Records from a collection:
---+---
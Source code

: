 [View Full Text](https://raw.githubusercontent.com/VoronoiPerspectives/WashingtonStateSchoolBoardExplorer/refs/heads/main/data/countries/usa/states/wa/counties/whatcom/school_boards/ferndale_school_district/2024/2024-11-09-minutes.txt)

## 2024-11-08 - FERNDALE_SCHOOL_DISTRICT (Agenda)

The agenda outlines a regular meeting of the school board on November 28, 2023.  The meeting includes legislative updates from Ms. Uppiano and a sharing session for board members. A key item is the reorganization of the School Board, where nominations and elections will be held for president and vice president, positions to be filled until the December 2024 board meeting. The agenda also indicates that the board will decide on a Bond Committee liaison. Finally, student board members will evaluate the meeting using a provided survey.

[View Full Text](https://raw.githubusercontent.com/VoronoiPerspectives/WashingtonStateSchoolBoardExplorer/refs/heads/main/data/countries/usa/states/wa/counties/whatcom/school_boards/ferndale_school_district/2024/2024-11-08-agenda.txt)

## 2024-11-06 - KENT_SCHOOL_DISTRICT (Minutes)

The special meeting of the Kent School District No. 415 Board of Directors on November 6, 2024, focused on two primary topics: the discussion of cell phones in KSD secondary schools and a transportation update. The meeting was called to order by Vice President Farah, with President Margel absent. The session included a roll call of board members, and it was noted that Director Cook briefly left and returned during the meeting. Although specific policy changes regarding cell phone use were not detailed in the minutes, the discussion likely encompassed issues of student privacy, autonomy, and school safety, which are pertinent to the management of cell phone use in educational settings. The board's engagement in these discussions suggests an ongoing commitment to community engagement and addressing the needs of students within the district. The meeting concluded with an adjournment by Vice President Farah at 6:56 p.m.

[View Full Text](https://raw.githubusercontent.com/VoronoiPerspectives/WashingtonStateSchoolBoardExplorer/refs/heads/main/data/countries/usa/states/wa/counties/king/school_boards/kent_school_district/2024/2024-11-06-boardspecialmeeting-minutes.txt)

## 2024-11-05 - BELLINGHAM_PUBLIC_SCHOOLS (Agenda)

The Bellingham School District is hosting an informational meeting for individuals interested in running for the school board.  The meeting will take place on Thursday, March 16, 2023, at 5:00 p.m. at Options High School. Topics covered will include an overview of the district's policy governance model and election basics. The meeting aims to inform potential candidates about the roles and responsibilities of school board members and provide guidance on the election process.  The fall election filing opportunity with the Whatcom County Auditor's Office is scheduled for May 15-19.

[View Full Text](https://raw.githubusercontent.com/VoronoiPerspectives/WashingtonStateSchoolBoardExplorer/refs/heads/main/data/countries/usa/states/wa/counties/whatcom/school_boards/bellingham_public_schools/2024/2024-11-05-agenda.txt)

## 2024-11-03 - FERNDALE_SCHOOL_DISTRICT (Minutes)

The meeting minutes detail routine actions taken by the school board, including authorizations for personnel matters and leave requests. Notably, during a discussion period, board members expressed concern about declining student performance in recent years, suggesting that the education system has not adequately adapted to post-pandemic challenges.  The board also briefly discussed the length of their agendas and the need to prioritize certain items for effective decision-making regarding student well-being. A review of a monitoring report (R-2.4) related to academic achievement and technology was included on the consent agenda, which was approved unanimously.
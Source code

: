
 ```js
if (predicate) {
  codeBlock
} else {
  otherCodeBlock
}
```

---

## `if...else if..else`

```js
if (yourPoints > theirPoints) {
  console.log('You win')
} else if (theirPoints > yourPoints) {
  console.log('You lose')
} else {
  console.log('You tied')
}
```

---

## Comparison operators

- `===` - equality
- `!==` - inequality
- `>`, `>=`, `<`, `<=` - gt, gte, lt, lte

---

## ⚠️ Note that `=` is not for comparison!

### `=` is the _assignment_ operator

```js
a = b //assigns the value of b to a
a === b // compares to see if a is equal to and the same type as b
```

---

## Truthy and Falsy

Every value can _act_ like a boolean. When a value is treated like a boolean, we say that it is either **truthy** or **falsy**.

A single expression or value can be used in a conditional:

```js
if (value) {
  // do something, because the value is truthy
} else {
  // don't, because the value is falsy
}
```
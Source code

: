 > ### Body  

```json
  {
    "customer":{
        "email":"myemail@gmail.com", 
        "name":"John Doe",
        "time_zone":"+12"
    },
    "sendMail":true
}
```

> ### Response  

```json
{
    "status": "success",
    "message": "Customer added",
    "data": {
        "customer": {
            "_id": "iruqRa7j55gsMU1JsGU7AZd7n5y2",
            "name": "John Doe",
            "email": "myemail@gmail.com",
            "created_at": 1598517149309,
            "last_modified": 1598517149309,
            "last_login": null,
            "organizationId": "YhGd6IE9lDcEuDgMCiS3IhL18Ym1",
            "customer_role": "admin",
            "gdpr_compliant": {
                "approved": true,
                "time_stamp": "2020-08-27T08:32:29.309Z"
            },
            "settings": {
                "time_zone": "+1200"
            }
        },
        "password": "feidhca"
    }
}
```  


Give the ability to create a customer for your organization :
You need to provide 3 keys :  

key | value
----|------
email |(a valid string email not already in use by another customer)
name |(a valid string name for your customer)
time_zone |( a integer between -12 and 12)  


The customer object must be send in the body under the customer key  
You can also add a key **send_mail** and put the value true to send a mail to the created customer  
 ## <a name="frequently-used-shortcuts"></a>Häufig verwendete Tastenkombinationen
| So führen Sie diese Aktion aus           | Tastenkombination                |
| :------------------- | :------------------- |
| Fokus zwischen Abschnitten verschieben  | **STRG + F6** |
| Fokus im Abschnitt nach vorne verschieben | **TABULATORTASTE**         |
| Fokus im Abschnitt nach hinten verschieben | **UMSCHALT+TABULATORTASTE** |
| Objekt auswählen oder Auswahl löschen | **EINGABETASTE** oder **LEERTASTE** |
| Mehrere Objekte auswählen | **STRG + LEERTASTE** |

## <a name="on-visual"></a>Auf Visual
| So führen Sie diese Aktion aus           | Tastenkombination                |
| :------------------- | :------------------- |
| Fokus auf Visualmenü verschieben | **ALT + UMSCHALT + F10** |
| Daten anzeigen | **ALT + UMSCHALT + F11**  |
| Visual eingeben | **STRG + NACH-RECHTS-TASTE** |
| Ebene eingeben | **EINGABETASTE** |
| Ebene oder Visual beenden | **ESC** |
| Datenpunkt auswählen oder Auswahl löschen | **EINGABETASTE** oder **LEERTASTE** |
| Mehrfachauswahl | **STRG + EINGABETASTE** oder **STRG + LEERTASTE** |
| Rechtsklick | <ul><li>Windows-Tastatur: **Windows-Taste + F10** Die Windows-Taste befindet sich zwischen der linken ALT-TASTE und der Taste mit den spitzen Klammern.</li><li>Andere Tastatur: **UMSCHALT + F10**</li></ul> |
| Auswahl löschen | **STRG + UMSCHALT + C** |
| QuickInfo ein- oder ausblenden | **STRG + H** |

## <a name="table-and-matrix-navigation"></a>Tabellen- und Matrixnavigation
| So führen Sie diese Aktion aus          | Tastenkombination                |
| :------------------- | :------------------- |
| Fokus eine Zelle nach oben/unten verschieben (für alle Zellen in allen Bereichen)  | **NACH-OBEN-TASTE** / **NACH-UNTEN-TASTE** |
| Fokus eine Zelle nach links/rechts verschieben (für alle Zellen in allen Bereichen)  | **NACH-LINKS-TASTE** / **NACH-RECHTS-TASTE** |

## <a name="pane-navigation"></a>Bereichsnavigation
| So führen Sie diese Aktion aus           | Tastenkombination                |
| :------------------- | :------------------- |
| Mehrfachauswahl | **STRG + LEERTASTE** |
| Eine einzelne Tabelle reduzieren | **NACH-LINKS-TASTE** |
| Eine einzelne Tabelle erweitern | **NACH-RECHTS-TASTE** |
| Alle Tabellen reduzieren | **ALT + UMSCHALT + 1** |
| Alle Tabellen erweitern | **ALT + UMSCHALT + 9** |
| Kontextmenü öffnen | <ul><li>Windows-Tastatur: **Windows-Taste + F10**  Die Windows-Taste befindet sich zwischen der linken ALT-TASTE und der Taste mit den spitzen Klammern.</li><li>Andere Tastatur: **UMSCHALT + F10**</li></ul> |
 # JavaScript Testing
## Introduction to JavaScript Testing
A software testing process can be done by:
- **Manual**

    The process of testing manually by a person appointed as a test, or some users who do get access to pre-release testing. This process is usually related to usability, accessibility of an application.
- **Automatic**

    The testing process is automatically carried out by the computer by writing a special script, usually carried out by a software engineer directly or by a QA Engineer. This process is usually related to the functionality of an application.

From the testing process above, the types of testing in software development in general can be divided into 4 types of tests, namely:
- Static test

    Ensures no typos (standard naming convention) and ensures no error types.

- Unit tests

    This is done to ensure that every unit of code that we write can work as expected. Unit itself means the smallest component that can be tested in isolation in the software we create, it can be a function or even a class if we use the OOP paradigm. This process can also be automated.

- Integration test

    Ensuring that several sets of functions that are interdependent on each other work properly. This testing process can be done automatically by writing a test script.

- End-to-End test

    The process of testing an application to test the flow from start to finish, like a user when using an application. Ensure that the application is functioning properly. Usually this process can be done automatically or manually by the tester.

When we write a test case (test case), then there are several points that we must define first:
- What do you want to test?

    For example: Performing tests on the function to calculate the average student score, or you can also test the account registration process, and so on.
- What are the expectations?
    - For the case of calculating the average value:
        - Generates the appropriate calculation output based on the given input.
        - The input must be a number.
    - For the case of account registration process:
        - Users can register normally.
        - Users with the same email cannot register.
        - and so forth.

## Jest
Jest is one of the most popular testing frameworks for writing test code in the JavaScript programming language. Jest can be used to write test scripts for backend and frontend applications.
---+---
#### Task goal
Your answer consists solely of the lines from the top of the records above through the line that contains "The special meeting", each echoed exactly.

#### Response below
Source code

: [View Full Text](https://raw.githubusercontent.com/VoronoiPerspectives/WashingtonStateSchoolBoardExplorer/refs/heads/main/data/countries/usa/states/wa/counties/whatcom/school_boards/ferndale_school_district/2024/2024-11-09-minutes.txt)

## 2024-11-08 - FERNDALE_SCHOOL_DISTRICT (Agenda)

The agenda outlines a regular meeting of the school board on November 28, 2023.  The meeting includes legislative updates from Ms. Uppiano and a sharing session for board members. A key item is the reorganization of the School Board, where nominations and elections will be held for president and vice president, positions to be filled until the December 2024 board meeting. The agenda also indicates that the board will decide on a Bond Committee liaison. Finally, student board members will evaluate the meeting using a provided survey.

[View Full Text](https://raw.githubusercontent.com/VoronoiPerspectives/WashingtonStateSchoolBoardExplorer/refs/heads/main/data/countries/usa/states/wa/counties/whatcom/school_boards/ferndale_school_district/2024/2024-11-08-agenda.txt)

## 2024-11-06 - KENT_SCHOOL_DISTRICT (Minutes)

The special meeting of the Kent School District No. 415 Board of Directors on November 6, 2024, focused on two primary topics: the discussion of cell phones in KSD secondary schools and a transportation update. The meeting was called to order by Vice President Farah, with President Margel absent. The session included a roll call of board members, and it was noted that Director Cook briefly left and returned during the meeting. Although specific policy changes regarding cell phone use were not detailed in the minutes, the discussion likely encompassed issues of student privacy, autonomy, and school safety, which are pertinent to the management of cell phone use in educational settings. The board's engagement in these discussions suggests an ongoing commitment to community engagement and addressing the needs of students within the district. The meeting concluded with an adjournment by Vice President Farah at 6:56 p.m.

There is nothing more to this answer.